→ Exercise: Exact copy, no pictures: output each line below as it stands.

→ Dataset records:
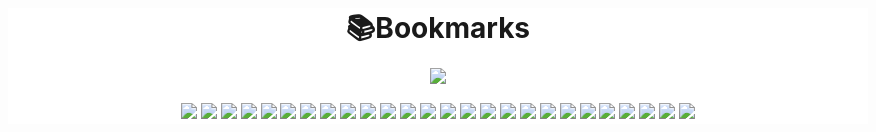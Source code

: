 
<h1 align="center">    
📚Bookmarks    
</h1>    

<p align="center">    
   <img src="readme-resources\isotipoLight.svg" width="35%"/>    
</p>    
<p align="center">  
   <img src="https://img.shields.io/badge/HTML5-E34F26?style=for-the-badge&logo=html5&logoColor=white"/>  
   <img src="https://img.shields.io/badge/CSS3-1572B6?style=for-the-badge&logo=css3&logoColor=white"/>  
   <img src="https://img.shields.io/badge/Bootstrap-563D7C?style=for-the-badge&logo=bootstrap&logoColor=white"/>  
   <img src="https://img.shields.io/badge/JavaScript-F7DF1E?style=for-the-badge&logo=javascript&logoColor=black"/>  
   <img src="https://img.shields.io/badge/jQuery-0769AD?style=for-the-badge&logo=jquery&logoColor=white"/>  
   <img src="https://img.shields.io/badge/Markdown-000000?style=for-the-badge&logo=markdown&logoColor=white"/>  
   <img src="https://img.shields.io/badge/Java-ED8B00?style=for-the-badge&logo=openjdk&logoColor=white"/>  
   <img src="https://img.shields.io/badge/Apache%20Maven-C71A36?style=for-the-badge&logo=Apache%20Maven&logoColor=white"/>  
   <img src="https://img.shields.io/badge/Spring-6DB33F?style=for-the-badge&logo=spring&logoColor=white"/>  
   <img src="https://img.shields.io/badge/Spring_Security-6DB33F?style=for-the-badge&logo=Spring-Security&logoColor=white"/>  
   <img src="https://img.shields.io/badge/MySQL-005C84?style=for-the-badge&logo=mysql&logoColor=white"/>  
   <img src="https://img.shields.io/badge/IntelliJ_IDEA-000000.svg?style=for-the-badge&logo=intellij-idea&logoColor=white"/>  
   <img src="https://img.shields.io/badge/Visual_Studio_Code-0078D4?style=for-the-badge&logo=visual%20studio%20code&logoColor=white"/>  
   <img src="https://img.shields.io/badge/Adobe%20Illustrator-FF9A00?style=for-the-badge&logo=adobe%20illustrator&logoColor=white"/>  
   <img src="https://img.shields.io/badge/Miro-050038?style=for-the-badge&logo=Miro&logoColor=white"/>  
   <img src="https://img.shields.io/badge/UML-FABD14.svg?style=for-the-badge&logo=UML&logoColor=black"/>
   <img src="https://img.shields.io/badge/Trello-0052CC?style=for-the-badge&logo=trello&logoColor=white"/>  
   <img src="https://img.shields.io/badge/docker-%230db7ed.svg?style=for-the-badge&logo=docker&logoColor=white"/>  
   <img src="https://img.shields.io/badge/Postman-FF6C37?style=for-the-badge&logo=postman&logoColor=white"/>
   <img src="https://img.shields.io/badge/chart.js-F5788D.svg?style=for-the-badge&logo=chart.js&logoColor=white"/>
   <img src="https://img.shields.io/badge/github-%23121011.svg?style=for-the-badge&logo=github&logoColor=white"/>
   <img src="https://img.shields.io/badge/Linux%20Containers-333333.svg?style=for-the-badge&logo=Linux-Containers&logoColor=white"/>
   <img src="https://img.shields.io/badge/Linux-FCC624.svg?style=for-the-badge&logo=Linux&logoColor=black"/>
   <img src="https://img.shields.io/badge/YAML-CB171E.svg?style=for-the-badge&logo=YAML&logoColor=white"/>
   <img src="https://img.shields.io/badge/OpenAPI%20Initiative-6BA539.svg?style=for-the-badge&logo=OpenAPI-Initiative&logoColor=white"/>
   <img src="https://img.shields.io/badge/Swagger-85EA2D.svg?style=for-the-badge&logo=Swagger&logoColor=black"/>
</p>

→ Finished exercise:
Source code

: 
<h1 align="center">    
📚Bookmarks    
</h1>    

<p align="center">    
   <img src="readme-resources\isotipoLight.svg" width="35%"/>    
</p>    
<p align="center">  
   <img src="https://img.shields.io/badge/HTML5-E34F26?style=for-the-badge&logo=html5&logoColor=white"/>  
   <img src="https://img.shields.io/badge/CSS3-1572B6?style=for-the-badge&logo=css3&logoColor=white"/>  
   <img src="https://img.shields.io/badge/Bootstrap-563D7C?style=for-the-badge&logo=bootstrap&logoColor=white"/>  
   <img src="https://img.shields.io/badge/JavaScript-F7DF1E?style=for-the-badge&logo=javascript&logoColor=black"/>  
   <img src="https://img.shields.io/badge/jQuery-0769AD?style=for-the-badge&logo=jquery&logoColor=white"/>  
   <img src="https://img.shields.io/badge/Markdown-000000?style=for-the-badge&logo=markdown&logoColor=white"/>  
   <img src="https://img.shields.io/badge/Java-ED8B00?style=for-the-badge&logo=openjdk&logoColor=white"/>  
   <img src="https://img.shields.io/badge/Apache%20Maven-C71A36?style=for-the-badge&logo=Apache%20Maven&logoColor=white"/>  
   <img src="https://img.shields.io/badge/Spring-6DB33F?style=for-the-badge&logo=spring&logoColor=white"/>  
   <img src="https://img.shields.io/badge/Spring_Security-6DB33F?style=for-the-badge&logo=Spring-Security&logoColor=white"/>  
   <img src="https://img.shields.io/badge/MySQL-005C84?style=for-the-badge&logo=mysql&logoColor=white"/>  
   <img src="https://img.shields.io/badge/IntelliJ_IDEA-000000.svg?style=for-the-badge&logo=intellij-idea&logoColor=white"/>  
   <img src="https://img.shields.io/badge/Visual_Studio_Code-0078D4?style=for-the-badge&logo=visual%20studio%20code&logoColor=white"/>  
   <img src="https://img.shields.io/badge/Adobe%20Illustrator-FF9A00?style=for-the-badge&logo=adobe%20illustrator&logoColor=white"/>  
   <img src="https://img.shields.io/badge/Miro-050038?style=for-the-badge&logo=Miro&logoColor=white"/>  
   <img src="https://img.shields.io/badge/UML-FABD14.svg?style=for-the-badge&logo=UML&logoColor=black"/>
   <img src="https://img.shields.io/badge/Trello-0052CC?style=for-the-badge&logo=trello&logoColor=white"/>  
   <img src="https://img.shields.io/badge/docker-%230db7ed.svg?style=for-the-badge&logo=docker&logoColor=white"/>  
   <img src="https://img.shields.io/badge/Postman-FF6C37?style=for-the-badge&logo=postman&logoColor=white"/>
   <img src="https://img.shields.io/badge/chart.js-F5788D.svg?style=for-the-badge&logo=chart.js&logoColor=white"/>
   <img src="https://img.shields.io/badge/github-%23121011.svg?style=for-the-badge&logo=github&logoColor=white"/>
   <img src="https://img.shields.io/badge/Linux%20Containers-333333.svg?style=for-the-badge&logo=Linux-Containers&logoColor=white"/>
   <img src="https://img.shields.io/badge/Linux-FCC624.svg?style=for-the-badge&logo=Linux&logoColor=black"/>
   <img src="https://img.shields.io/badge/YAML-CB171E.svg?style=for-the-badge&logo=YAML&logoColor=white"/>
   <img src="https://img.shields.io/badge/OpenAPI%20Initiative-6BA539.svg?style=for-the-badge&logo=OpenAPI-Initiative&logoColor=white"/>
   <img src="https://img.shields.io/badge/Swagger-85EA2D.svg?style=for-the-badge&logo=Swagger&logoColor=black"/>
</p>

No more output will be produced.